Black Belt Magazine Hall Of Fame Members include:
Bruce Lee 1972
Dan Inosanto 1977
Joe Lewis 1986
Dr. Daniel Lee 1988
Richard Bustillo 1989
Dr. Jerry Beasley 2000


----------



## Flatlander (Sep 27, 2004)

Dr. Beasley, if you investigate IFAJKD's public profile, you will note that this particular member hasn't posted here since January 15th of 2004.  This indicates to me that they are no longer active on Martial Talk.  It is entirely possible that this member has a new e-mail address as well.


----------



## Aikia (Sep 27, 2004)

Flatlander,
Thanks for the response. I checked his bio page. I have only recently entered forums. I am supprised that someone like IFSJKD can log in and  make disrespectful remarks about a person he does not know. If  
he is afraid to provide his name and location he  has no right to be critical. I am sure I could clear up any misinformation that  he has.  
JB


----------



## Flatlander (Sep 27, 2004)

I apologise to you sir, for this having happenned.  The fact is though, making derogatory comments about someone who is not here to defend themselves is generally considered to be bad form for obvious reasons.  Apparently this particular member was unconcerned with good manners and decorum.  Regardless, you are here now, and able to counter any statements you see as being inaccurate.  He, however, is not.


Respectfully, 

Dan Bowman


----------



## arnisador (Nov 13, 2005)

I'll say this--for me, *IFAJKD*'s contributions are very much missed.

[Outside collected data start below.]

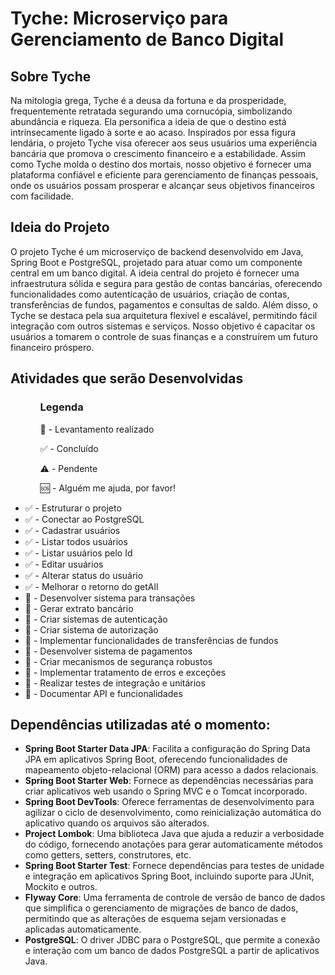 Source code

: <h1>Tyche: Microserviço para Gerenciamento de Banco Digital</h1>

<h2>Sobre Tyche</h2>
Na mitologia grega, Tyche é a deusa da fortuna e da prosperidade, frequentemente retratada segurando uma cornucópia, simbolizando abundância e riqueza. Ela personifica a ideia de que o destino está intrinsecamente ligado à sorte e ao acaso. Inspirados por essa figura lendária, o projeto Tyche visa oferecer aos seus usuários uma experiência bancária que promova o crescimento financeiro e a estabilidade. Assim como Tyche molda o destino dos mortais, nosso objetivo é fornecer uma plataforma confiável e eficiente para gerenciamento de finanças pessoais, onde os usuários possam prosperar e alcançar seus objetivos financeiros com facilidade.

<h2>Ideia do Projeto</h2>
O projeto Tyche é um microserviço de backend desenvolvido em Java, Spring Boot e PostgreSQL, projetado para atuar como um componente central em um banco digital. A ideia central do projeto é fornecer uma infraestrutura sólida e segura para gestão de contas bancárias, oferecendo funcionalidades como autenticação de usuários, criação de contas, transferências de fundos, pagamentos e consultas de saldo. Além disso, o Tyche se destaca pela sua arquitetura flexível e escalável, permitindo fácil integração com outros sistemas e serviços. Nosso objetivo é capacitar os usuários a tomarem o controle de suas finanças e a construírem um futuro financeiro próspero.

<h2>Atividades que serão Desenvolvidas</h2>
<ul>
    <ol><h3>Legenda</h3></ol>
    <ol>📝 - Levantamento realizado</ol>
    <ol>✅ - Concluído</ol>
    <ol>⚠️ - Pendente</ol>
    <ol>🆘 - Alguém me ajuda, por favor!</ol>
</ul>

<ul>
    <li>✅ - Estruturar o projeto</li>
    <li>✅ - Conectar ao PostgreSQL</li>
    <li>✅ - Cadastrar usuários</li>
    <li>✅ - Listar todos usuários</li>
    <li>✅ - Listar usuários pelo Id</li>
    <li>✅ - Editar usuários</li>
    <li>✅ - Alterar status do usuário</li>
    <li>✅ - Melhorar o retorno do getAll</li>
    <li>📝 - Desenvolver sistema para transações</li>
    <li>📝 - Gerar extrato bancário</li>
    <li>📝 - Criar sistemas de autenticação</li>
    <li>📝 - Criar sistema de autorização</li>
    <li>📝 - Implementar funcionalidades de transferências de fundos</li>
    <li>📝 - Desenvolver sistema de pagamentos</li>
    <li>📝 - Criar mecanismos de segurança robustos</li>
    <li>📝 - Implementar tratamento de erros e exceções</li>
    <li>📝 - Realizar testes de integração e unitários</li>
    <li>📝 - Documentar API e funcionalidades</li>
</ul>

<h2>Dependências utilizadas até o momento:</h2>

<ul>
  <li><b>Spring Boot Starter Data JPA</b>: Facilita a configuração do Spring Data JPA em aplicativos Spring Boot, oferecendo funcionalidades de mapeamento objeto-relacional (ORM) para acesso a dados relacionais.</li>
  <li><b>Spring Boot Starter Web</b>: Fornece as dependências necessárias para criar aplicativos web usando o Spring MVC e o Tomcat incorporado.</li>
  <li><b>Spring Boot DevTools</b>: Oferece ferramentas de desenvolvimento para agilizar o ciclo de desenvolvimento, como reinicialização automática do aplicativo quando os arquivos são alterados.</li>
  <li><b>Project Lombok</b>: Uma biblioteca Java que ajuda a reduzir a verbosidade do código, fornecendo anotações para gerar automaticamente métodos como getters, setters, construtores, etc.</li>
  <li><b>Spring Boot Starter Test</b>: Fornece dependências para testes de unidade e integração em aplicativos Spring Boot, incluindo suporte para JUnit, Mockito e outros.</li>
  <li><b>Flyway Core</b>: Uma ferramenta de controle de versão de banco de dados que simplifica o gerenciamento de migrações de banco de dados, permitindo que as alterações de esquema sejam versionadas e aplicadas automaticamente.</li>
  <li><b>PostgreSQL</b>: O driver JDBC para o PostgreSQL, que permite a conexão e interação com um banco de dados PostgreSQL a partir de aplicativos Java.</li>
</ul>
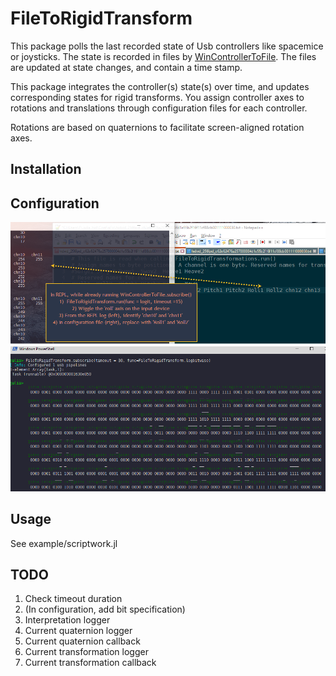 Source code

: # FileToRigidTransform
This package polls the last recorded state of Usb controllers like spacemice or joysticks. The state is recorded in files by [WinControllerToFile](https://github.com/hustf/WinControllerToFile.jl). The files are updated at state changes, and contain a time stamp.

This package integrates the controller(s) state(s) over time, and updates corresponding states for rigid transforms. You assign controller axes to rotations and translations through configuration files for each controller. 

Rotations are based on quaternions to facilitate screen-aligned rotation axes.

## Installation


## Configuration
![Image of configuration](images/configuration.png)
![Image of bitlogger](images/bitlogger.png)

## Usage

See example/scriptwork.jl 

## TODO
1) Check timeout duration
2) (In configuration, add bit specification)
3) Interpretation logger
4) Current quaternion logger
5) Current quaternion callback
6) Current transformation logger
7) Current transformation callback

I got to work out with him once. Nice guy.


----------



## Cthulhu (Nov 17, 2005)

He was a nice guy...kind enough to send me some of his curriculum, free of charge.  The last time I corresponded with him, he seemed to be getting pretty busy, professionaly.  Hopefully, that's all that's keeping him from MT.

Cthulhu


----------



## jukado1 (Nov 18, 2005)

​*From arnisador.*


*Re: IFSJKD Who are you?* 
""I'll say this--for me, *IFAJKD*'s contributions are very much missed.""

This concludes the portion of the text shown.